Exercise details:
From the records below, find each line with the string "textbf" and copy it.

Data:
--------

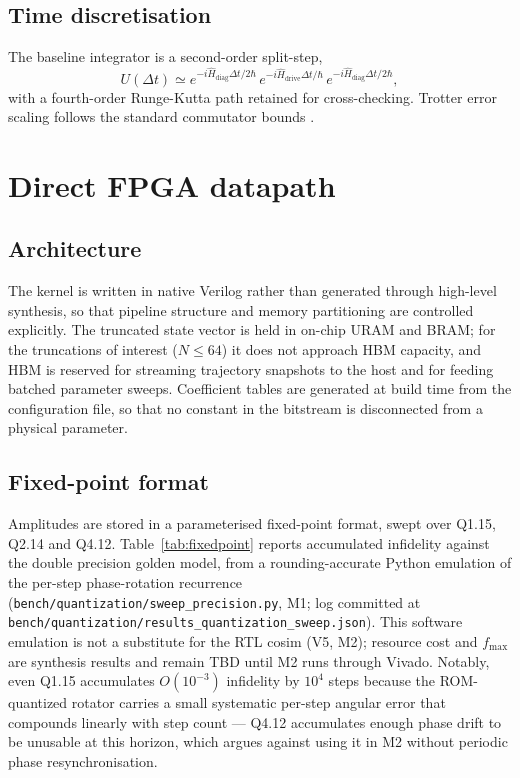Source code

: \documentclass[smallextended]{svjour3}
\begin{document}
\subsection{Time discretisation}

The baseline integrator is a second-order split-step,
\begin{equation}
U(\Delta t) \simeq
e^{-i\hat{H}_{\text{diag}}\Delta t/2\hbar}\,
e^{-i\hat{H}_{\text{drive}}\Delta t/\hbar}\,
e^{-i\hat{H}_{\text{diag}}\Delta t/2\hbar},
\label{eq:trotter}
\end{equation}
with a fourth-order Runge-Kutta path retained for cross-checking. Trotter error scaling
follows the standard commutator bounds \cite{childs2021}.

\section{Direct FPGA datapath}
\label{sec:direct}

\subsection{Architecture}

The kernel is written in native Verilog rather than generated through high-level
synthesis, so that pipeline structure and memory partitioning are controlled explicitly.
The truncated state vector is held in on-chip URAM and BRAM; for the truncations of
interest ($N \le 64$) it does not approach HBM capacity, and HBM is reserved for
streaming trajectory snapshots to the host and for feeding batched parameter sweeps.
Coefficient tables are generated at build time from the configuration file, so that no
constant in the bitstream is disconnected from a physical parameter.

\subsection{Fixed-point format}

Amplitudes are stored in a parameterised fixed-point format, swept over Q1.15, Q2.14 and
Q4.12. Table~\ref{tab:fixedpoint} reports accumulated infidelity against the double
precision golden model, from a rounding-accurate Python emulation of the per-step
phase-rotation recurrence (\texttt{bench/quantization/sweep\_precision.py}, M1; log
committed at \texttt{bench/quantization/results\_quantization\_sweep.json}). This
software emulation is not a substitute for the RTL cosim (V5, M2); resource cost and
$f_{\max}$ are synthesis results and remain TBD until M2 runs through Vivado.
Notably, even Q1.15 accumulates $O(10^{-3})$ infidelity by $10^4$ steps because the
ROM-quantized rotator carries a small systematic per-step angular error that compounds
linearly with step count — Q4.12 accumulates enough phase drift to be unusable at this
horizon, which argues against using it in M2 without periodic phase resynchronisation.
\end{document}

--------

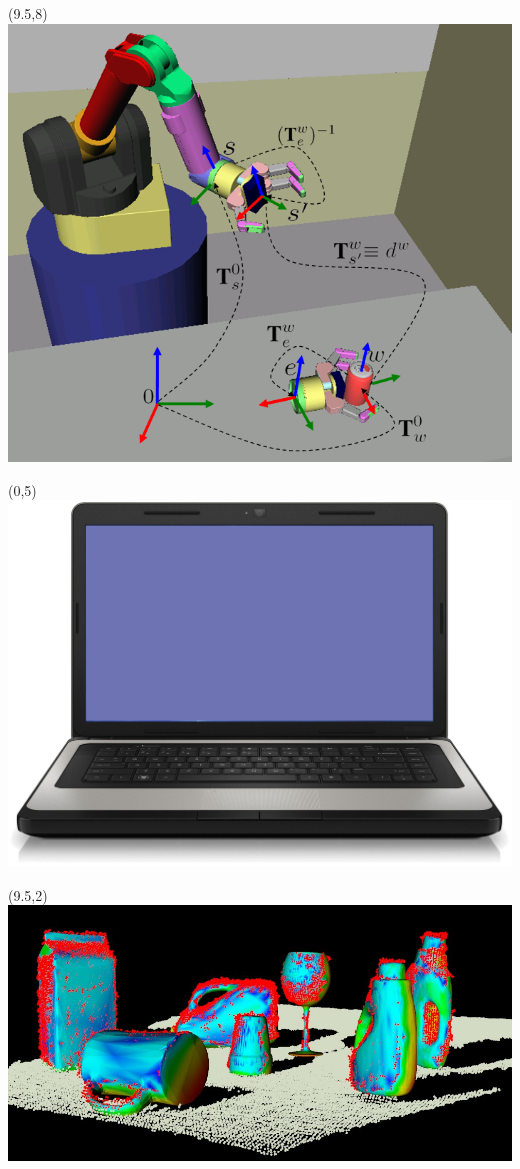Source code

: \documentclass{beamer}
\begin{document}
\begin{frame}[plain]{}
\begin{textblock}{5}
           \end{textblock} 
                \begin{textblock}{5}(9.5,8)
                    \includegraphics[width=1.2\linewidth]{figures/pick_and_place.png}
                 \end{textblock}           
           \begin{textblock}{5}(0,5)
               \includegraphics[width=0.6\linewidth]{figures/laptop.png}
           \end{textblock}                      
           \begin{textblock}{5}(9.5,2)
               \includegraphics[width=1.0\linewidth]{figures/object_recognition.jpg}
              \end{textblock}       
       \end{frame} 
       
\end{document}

--------

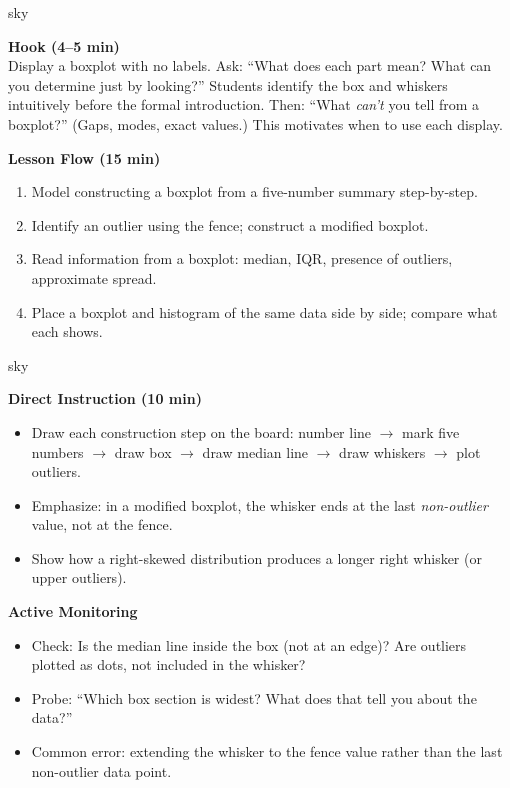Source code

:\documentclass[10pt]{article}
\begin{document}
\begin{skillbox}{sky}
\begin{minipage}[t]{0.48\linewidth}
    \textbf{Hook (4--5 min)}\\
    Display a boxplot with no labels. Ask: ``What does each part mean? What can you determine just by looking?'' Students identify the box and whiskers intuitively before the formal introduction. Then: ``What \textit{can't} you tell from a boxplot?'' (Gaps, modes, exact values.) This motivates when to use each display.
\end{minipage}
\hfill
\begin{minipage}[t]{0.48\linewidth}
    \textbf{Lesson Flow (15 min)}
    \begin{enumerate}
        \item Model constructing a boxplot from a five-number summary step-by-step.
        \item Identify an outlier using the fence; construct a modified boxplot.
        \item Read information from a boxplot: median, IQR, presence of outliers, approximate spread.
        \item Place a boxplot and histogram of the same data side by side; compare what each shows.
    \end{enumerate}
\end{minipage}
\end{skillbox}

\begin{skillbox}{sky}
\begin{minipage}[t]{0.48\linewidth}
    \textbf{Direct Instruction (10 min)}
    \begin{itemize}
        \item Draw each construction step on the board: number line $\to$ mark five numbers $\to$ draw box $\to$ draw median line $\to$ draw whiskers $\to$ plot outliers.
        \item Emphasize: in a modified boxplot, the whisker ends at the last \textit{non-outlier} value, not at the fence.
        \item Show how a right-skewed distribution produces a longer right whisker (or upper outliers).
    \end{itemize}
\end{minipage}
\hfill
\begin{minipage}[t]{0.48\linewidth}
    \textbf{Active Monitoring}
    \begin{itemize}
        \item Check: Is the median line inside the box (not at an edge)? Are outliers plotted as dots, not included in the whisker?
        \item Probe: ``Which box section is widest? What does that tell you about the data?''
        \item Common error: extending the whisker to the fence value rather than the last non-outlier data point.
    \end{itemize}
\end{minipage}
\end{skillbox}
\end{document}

--------

Answer:
    \textbf{Hook (4--5 min)}\\
    \textbf{Lesson Flow (15 min)}
    \textbf{Direct Instruction (10 min)}
    \textbf{Active Monitoring}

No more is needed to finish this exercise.